Stored items
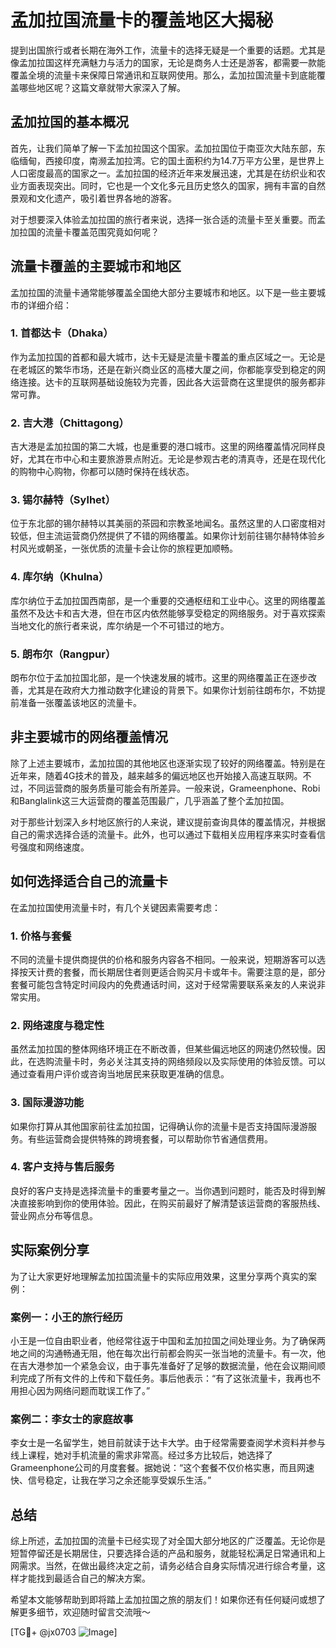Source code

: # 孟加拉国流量卡的覆盖地区大揭秘

提到出国旅行或者长期在海外工作，流量卡的选择无疑是一个重要的话题。尤其是像孟加拉国这样充满魅力与活力的国家，无论是商务人士还是游客，都需要一款能覆盖全境的流量卡来保障日常通讯和互联网使用。那么，孟加拉国流量卡到底能覆盖哪些地区呢？这篇文章就带大家深入了解。

## 孟加拉国的基本概况

首先，让我们简单了解一下孟加拉国这个国家。孟加拉国位于南亚次大陆东部，东临缅甸，西接印度，南濒孟加拉湾。它的国土面积约为14.7万平方公里，是世界上人口密度最高的国家之一。孟加拉国的经济近年来发展迅速，尤其是在纺织业和农业方面表现突出。同时，它也是一个文化多元且历史悠久的国家，拥有丰富的自然景观和文化遗产，吸引着世界各地的游客。

对于想要深入体验孟加拉国的旅行者来说，选择一张合适的流量卡至关重要。而孟加拉国的流量卡覆盖范围究竟如何呢？

## 流量卡覆盖的主要城市和地区

孟加拉国的流量卡通常能够覆盖全国绝大部分主要城市和地区。以下是一些主要城市的详细介绍：

### 1. **首都达卡（Dhaka）**
作为孟加拉国的首都和最大城市，达卡无疑是流量卡覆盖的重点区域之一。无论是在老城区的繁华市场，还是在新兴商业区的高楼大厦之间，你都能享受到稳定的网络连接。达卡的互联网基础设施较为完善，因此各大运营商在这里提供的服务都非常可靠。

### 2. **吉大港（Chittagong）**
吉大港是孟加拉国的第二大城，也是重要的港口城市。这里的网络覆盖情况同样良好，尤其在市中心和主要旅游景点附近。无论是参观古老的清真寺，还是在现代化的购物中心购物，你都可以随时保持在线状态。

### 3. **锡尔赫特（Sylhet）**
位于东北部的锡尔赫特以其美丽的茶园和宗教圣地闻名。虽然这里的人口密度相对较低，但主流运营商仍然提供了不错的网络覆盖。如果你计划前往锡尔赫特体验乡村风光或朝圣，一张优质的流量卡会让你的旅程更加顺畅。

### 4. **库尔纳（Khulna）**
库尔纳位于孟加拉国西南部，是一个重要的交通枢纽和工业中心。这里的网络覆盖虽然不及达卡和吉大港，但在市区内依然能够享受稳定的网络服务。对于喜欢探索当地文化的旅行者来说，库尔纳是一个不可错过的地方。

### 5. **朗布尔（Rangpur）**
朗布尔位于孟加拉国北部，是一个快速发展的城市。这里的网络覆盖正在逐步改善，尤其是在政府大力推动数字化建设的背景下。如果你计划前往朗布尔，不妨提前准备一张覆盖该地区的流量卡。

## 非主要城市的网络覆盖情况

除了上述主要城市，孟加拉国的其他地区也逐渐实现了较好的网络覆盖。特别是在近年来，随着4G技术的普及，越来越多的偏远地区也开始接入高速互联网。不过，不同运营商的服务质量可能会有所差异。一般来说，Grameenphone、Robi和Banglalink这三大运营商的覆盖范围最广，几乎涵盖了整个孟加拉国。

对于那些计划深入乡村地区旅行的人来说，建议提前查询具体的覆盖情况，并根据自己的需求选择合适的流量卡。此外，也可以通过下载相关应用程序来实时查看信号强度和网络速度。

## 如何选择适合自己的流量卡

在孟加拉国使用流量卡时，有几个关键因素需要考虑：

### 1. **价格与套餐**
不同的流量卡提供商提供的价格和服务内容各不相同。一般来说，短期游客可以选择按天计费的套餐，而长期居住者则更适合购买月卡或年卡。需要注意的是，部分套餐可能包含特定时间段内的免费通话时间，这对于经常需要联系亲友的人来说非常实用。

### 2. **网络速度与稳定性**
虽然孟加拉国的整体网络环境正在不断改善，但某些偏远地区的网速仍然较慢。因此，在选购流量卡时，务必关注其支持的网络频段以及实际使用的体验反馈。可以通过查看用户评价或咨询当地居民来获取更准确的信息。

### 3. **国际漫游功能**
如果你打算从其他国家前往孟加拉国，记得确认你的流量卡是否支持国际漫游服务。有些运营商会提供特殊的跨境套餐，可以帮助你节省通信费用。

### 4. **客户支持与售后服务**
良好的客户支持是选择流量卡的重要考量之一。当你遇到问题时，能否及时得到解决直接影响到你的使用体验。因此，在购买前最好了解清楚该运营商的客服热线、营业网点分布等信息。

## 实际案例分享

为了让大家更好地理解孟加拉国流量卡的实际应用效果，这里分享两个真实的案例：

### 案例一：小王的旅行经历
小王是一位自由职业者，他经常往返于中国和孟加拉国之间处理业务。为了确保两地之间的沟通畅通无阻，他在每次出行前都会购买一张当地的流量卡。有一次，他在吉大港参加一个紧急会议，由于事先准备好了足够的数据流量，他在会议期间顺利完成了所有文件的上传和下载任务。事后他表示：“有了这张流量卡，我再也不用担心因为网络问题而耽误工作了。”

### 案例二：李女士的家庭故事
李女士是一名留学生，她目前就读于达卡大学。由于经常需要查阅学术资料并参与线上课程，她对手机流量的需求非常高。经过多方比较后，她选择了Grameenphone公司的月度套餐。据她说：“这个套餐不仅价格实惠，而且网速快、信号稳定，让我在学习之余还能享受娱乐生活。”

## 总结

综上所述，孟加拉国的流量卡已经实现了对全国大部分地区的广泛覆盖。无论你是短暂停留还是长期居住，只要选择合适的产品和服务，就能轻松满足日常通讯和上网需求。当然，在做出最终决定之前，请务必结合自身实际情况进行综合考量，这样才能找到最适合自己的解决方案。

希望本文能够帮助到即将踏上孟加拉国之旅的朋友们！如果你还有任何疑问或想了解更多细节，欢迎随时留言交流哦～

[TG💪+ @jx0703 ![Image](https://github.com/user-attachments/assets/dbca1d08-cadb-493c-b0ec-ad6f7a83f270)]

• Your instructions
The reply is to be all the records above, transcribed exactly, with no pictures.

• Worked solution
Source code

: # 孟加拉国流量卡的覆盖地区大揭秘

提到出国旅行或者长期在海外工作，流量卡的选择无疑是一个重要的话题。尤其是像孟加拉国这样充满魅力与活力的国家，无论是商务人士还是游客，都需要一款能覆盖全境的流量卡来保障日常通讯和互联网使用。那么，孟加拉国流量卡到底能覆盖哪些地区呢？这篇文章就带大家深入了解。

## 孟加拉国的基本概况

首先，让我们简单了解一下孟加拉国这个国家。孟加拉国位于南亚次大陆东部，东临缅甸，西接印度，南濒孟加拉湾。它的国土面积约为14.7万平方公里，是世界上人口密度最高的国家之一。孟加拉国的经济近年来发展迅速，尤其是在纺织业和农业方面表现突出。同时，它也是一个文化多元且历史悠久的国家，拥有丰富的自然景观和文化遗产，吸引着世界各地的游客。

对于想要深入体验孟加拉国的旅行者来说，选择一张合适的流量卡至关重要。而孟加拉国的流量卡覆盖范围究竟如何呢？

## 流量卡覆盖的主要城市和地区

孟加拉国的流量卡通常能够覆盖全国绝大部分主要城市和地区。以下是一些主要城市的详细介绍：

### 1. **首都达卡（Dhaka）**
作为孟加拉国的首都和最大城市，达卡无疑是流量卡覆盖的重点区域之一。无论是在老城区的繁华市场，还是在新兴商业区的高楼大厦之间，你都能享受到稳定的网络连接。达卡的互联网基础设施较为完善，因此各大运营商在这里提供的服务都非常可靠。

### 2. **吉大港（Chittagong）**
吉大港是孟加拉国的第二大城，也是重要的港口城市。这里的网络覆盖情况同样良好，尤其在市中心和主要旅游景点附近。无论是参观古老的清真寺，还是在现代化的购物中心购物，你都可以随时保持在线状态。

### 3. **锡尔赫特（Sylhet）**
位于东北部的锡尔赫特以其美丽的茶园和宗教圣地闻名。虽然这里的人口密度相对较低，但主流运营商仍然提供了不错的网络覆盖。如果你计划前往锡尔赫特体验乡村风光或朝圣，一张优质的流量卡会让你的旅程更加顺畅。

### 4. **库尔纳（Khulna）**
库尔纳位于孟加拉国西南部，是一个重要的交通枢纽和工业中心。这里的网络覆盖虽然不及达卡和吉大港，但在市区内依然能够享受稳定的网络服务。对于喜欢探索当地文化的旅行者来说，库尔纳是一个不可错过的地方。

### 5. **朗布尔（Rangpur）**
朗布尔位于孟加拉国北部，是一个快速发展的城市。这里的网络覆盖正在逐步改善，尤其是在政府大力推动数字化建设的背景下。如果你计划前往朗布尔，不妨提前准备一张覆盖该地区的流量卡。

## 非主要城市的网络覆盖情况

除了上述主要城市，孟加拉国的其他地区也逐渐实现了较好的网络覆盖。特别是在近年来，随着4G技术的普及，越来越多的偏远地区也开始接入高速互联网。不过，不同运营商的服务质量可能会有所差异。一般来说，Grameenphone、Robi和Banglalink这三大运营商的覆盖范围最广，几乎涵盖了整个孟加拉国。

对于那些计划深入乡村地区旅行的人来说，建议提前查询具体的覆盖情况，并根据自己的需求选择合适的流量卡。此外，也可以通过下载相关应用程序来实时查看信号强度和网络速度。

## 如何选择适合自己的流量卡

在孟加拉国使用流量卡时，有几个关键因素需要考虑：

### 1. **价格与套餐**
不同的流量卡提供商提供的价格和服务内容各不相同。一般来说，短期游客可以选择按天计费的套餐，而长期居住者则更适合购买月卡或年卡。需要注意的是，部分套餐可能包含特定时间段内的免费通话时间，这对于经常需要联系亲友的人来说非常实用。

### 2. **网络速度与稳定性**
虽然孟加拉国的整体网络环境正在不断改善，但某些偏远地区的网速仍然较慢。因此，在选购流量卡时，务必关注其支持的网络频段以及实际使用的体验反馈。可以通过查看用户评价或咨询当地居民来获取更准确的信息。

### 3. **国际漫游功能**
如果你打算从其他国家前往孟加拉国，记得确认你的流量卡是否支持国际漫游服务。有些运营商会提供特殊的跨境套餐，可以帮助你节省通信费用。

### 4. **客户支持与售后服务**
良好的客户支持是选择流量卡的重要考量之一。当你遇到问题时，能否及时得到解决直接影响到你的使用体验。因此，在购买前最好了解清楚该运营商的客服热线、营业网点分布等信息。

## 实际案例分享

为了让大家更好地理解孟加拉国流量卡的实际应用效果，这里分享两个真实的案例：

### 案例一：小王的旅行经历
小王是一位自由职业者，他经常往返于中国和孟加拉国之间处理业务。为了确保两地之间的沟通畅通无阻，他在每次出行前都会购买一张当地的流量卡。有一次，他在吉大港参加一个紧急会议，由于事先准备好了足够的数据流量，他在会议期间顺利完成了所有文件的上传和下载任务。事后他表示：“有了这张流量卡，我再也不用担心因为网络问题而耽误工作了。”

### 案例二：李女士的家庭故事
李女士是一名留学生，她目前就读于达卡大学。由于经常需要查阅学术资料并参与线上课程，她对手机流量的需求非常高。经过多方比较后，她选择了Grameenphone公司的月度套餐。据她说：“这个套餐不仅价格实惠，而且网速快、信号稳定，让我在学习之余还能享受娱乐生活。”

## 总结

综上所述，孟加拉国的流量卡已经实现了对全国大部分地区的广泛覆盖。无论你是短暂停留还是长期居住，只要选择合适的产品和服务，就能轻松满足日常通讯和上网需求。当然，在做出最终决定之前，请务必结合自身实际情况进行综合考量，这样才能找到最适合自己的解决方案。

希望本文能够帮助到即将踏上孟加拉国之旅的朋友们！如果你还有任何疑问或想了解更多细节，欢迎随时留言交流哦～

[TG💪+ @jx0703 ![Image](https://github.com/user-attachments/assets/dbca1d08-cadb-493c-b0ec-ad6f7a83f270)]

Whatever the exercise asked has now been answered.